The lines to copy are those in the records below that hold the word "toString".

__SOURCE INFORMATION__:
* * * *
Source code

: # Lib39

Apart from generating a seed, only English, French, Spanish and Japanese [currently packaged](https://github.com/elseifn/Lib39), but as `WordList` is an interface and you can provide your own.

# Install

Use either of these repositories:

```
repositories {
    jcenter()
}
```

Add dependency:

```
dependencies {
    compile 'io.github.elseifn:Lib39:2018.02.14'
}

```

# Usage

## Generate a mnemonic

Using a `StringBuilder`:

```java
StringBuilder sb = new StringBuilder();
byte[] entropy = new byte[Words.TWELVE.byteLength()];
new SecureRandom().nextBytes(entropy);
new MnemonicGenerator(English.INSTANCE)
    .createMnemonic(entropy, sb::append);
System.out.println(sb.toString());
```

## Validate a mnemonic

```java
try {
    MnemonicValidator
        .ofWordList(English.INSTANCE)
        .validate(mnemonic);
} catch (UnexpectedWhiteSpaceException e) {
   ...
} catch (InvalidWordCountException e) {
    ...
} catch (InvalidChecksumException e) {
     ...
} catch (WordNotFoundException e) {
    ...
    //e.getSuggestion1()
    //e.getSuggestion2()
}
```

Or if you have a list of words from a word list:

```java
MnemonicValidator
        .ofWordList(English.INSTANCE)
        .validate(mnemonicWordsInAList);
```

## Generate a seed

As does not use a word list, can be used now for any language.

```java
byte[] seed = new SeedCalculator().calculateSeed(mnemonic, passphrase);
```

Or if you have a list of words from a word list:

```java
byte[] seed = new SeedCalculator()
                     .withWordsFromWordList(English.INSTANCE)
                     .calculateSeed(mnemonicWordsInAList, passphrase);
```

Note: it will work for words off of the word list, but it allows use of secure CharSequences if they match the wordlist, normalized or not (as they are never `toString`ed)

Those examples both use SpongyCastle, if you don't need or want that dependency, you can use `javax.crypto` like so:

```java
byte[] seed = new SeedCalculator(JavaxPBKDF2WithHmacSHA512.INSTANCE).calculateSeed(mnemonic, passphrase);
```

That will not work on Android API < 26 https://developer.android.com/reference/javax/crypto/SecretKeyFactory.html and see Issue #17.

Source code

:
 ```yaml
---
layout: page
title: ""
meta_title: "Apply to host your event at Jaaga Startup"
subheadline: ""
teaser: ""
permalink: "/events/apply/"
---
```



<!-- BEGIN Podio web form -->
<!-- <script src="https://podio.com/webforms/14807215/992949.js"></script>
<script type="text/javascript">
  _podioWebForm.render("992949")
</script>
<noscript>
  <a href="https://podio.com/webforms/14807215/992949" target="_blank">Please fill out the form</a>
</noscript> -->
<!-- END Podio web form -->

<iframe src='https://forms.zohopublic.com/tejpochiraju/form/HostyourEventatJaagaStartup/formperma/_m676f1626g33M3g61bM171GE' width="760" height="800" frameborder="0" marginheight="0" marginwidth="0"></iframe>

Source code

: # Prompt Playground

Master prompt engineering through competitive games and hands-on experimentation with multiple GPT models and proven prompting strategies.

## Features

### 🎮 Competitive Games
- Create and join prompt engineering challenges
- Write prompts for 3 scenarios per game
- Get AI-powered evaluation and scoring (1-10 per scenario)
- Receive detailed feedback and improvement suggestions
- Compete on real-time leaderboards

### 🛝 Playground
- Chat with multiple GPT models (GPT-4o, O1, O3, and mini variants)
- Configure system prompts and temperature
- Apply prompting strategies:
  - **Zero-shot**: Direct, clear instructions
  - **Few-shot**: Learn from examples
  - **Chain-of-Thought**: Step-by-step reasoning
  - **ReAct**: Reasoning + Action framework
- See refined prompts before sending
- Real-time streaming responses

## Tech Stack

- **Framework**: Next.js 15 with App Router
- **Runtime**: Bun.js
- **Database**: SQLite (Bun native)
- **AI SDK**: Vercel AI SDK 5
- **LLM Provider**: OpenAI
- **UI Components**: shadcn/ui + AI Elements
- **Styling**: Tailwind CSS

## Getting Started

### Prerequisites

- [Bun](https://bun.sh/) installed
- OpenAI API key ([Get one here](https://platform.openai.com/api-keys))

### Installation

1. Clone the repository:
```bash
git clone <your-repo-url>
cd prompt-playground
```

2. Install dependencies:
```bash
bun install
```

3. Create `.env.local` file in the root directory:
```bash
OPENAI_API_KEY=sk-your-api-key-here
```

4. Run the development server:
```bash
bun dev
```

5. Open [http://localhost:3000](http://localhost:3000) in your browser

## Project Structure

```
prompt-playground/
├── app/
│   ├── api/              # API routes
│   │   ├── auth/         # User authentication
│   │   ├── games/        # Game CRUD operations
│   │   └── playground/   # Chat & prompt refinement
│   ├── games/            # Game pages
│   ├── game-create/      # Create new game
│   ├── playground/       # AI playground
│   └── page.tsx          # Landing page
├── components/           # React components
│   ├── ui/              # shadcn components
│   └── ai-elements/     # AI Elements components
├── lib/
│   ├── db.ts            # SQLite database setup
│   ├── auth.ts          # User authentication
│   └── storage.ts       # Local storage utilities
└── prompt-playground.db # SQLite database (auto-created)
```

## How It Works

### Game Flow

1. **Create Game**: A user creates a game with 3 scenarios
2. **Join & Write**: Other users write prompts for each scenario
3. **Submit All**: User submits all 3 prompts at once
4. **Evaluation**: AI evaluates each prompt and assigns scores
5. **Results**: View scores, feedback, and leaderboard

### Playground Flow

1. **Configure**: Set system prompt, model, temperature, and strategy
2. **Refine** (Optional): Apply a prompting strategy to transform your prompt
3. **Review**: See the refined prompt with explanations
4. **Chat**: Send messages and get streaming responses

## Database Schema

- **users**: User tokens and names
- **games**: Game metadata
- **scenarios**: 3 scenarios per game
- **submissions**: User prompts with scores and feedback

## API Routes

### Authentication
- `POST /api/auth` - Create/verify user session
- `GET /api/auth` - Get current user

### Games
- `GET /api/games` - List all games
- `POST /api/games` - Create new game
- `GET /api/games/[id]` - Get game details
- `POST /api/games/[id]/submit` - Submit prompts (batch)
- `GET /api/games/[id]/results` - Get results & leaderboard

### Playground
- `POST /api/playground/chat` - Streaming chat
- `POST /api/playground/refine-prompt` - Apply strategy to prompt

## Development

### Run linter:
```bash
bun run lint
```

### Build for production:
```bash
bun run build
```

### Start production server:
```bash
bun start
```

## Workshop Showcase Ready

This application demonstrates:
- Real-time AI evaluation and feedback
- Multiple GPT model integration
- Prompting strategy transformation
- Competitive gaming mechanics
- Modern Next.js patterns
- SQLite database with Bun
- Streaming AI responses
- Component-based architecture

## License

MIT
* * * *
__FINISHED TASK__:
System.out.println(sb.toString());
Note: it will work for words off of the word list, but it allows use of secure CharSequences if they match the wordlist, normalized or not (as they are never `toString`ed)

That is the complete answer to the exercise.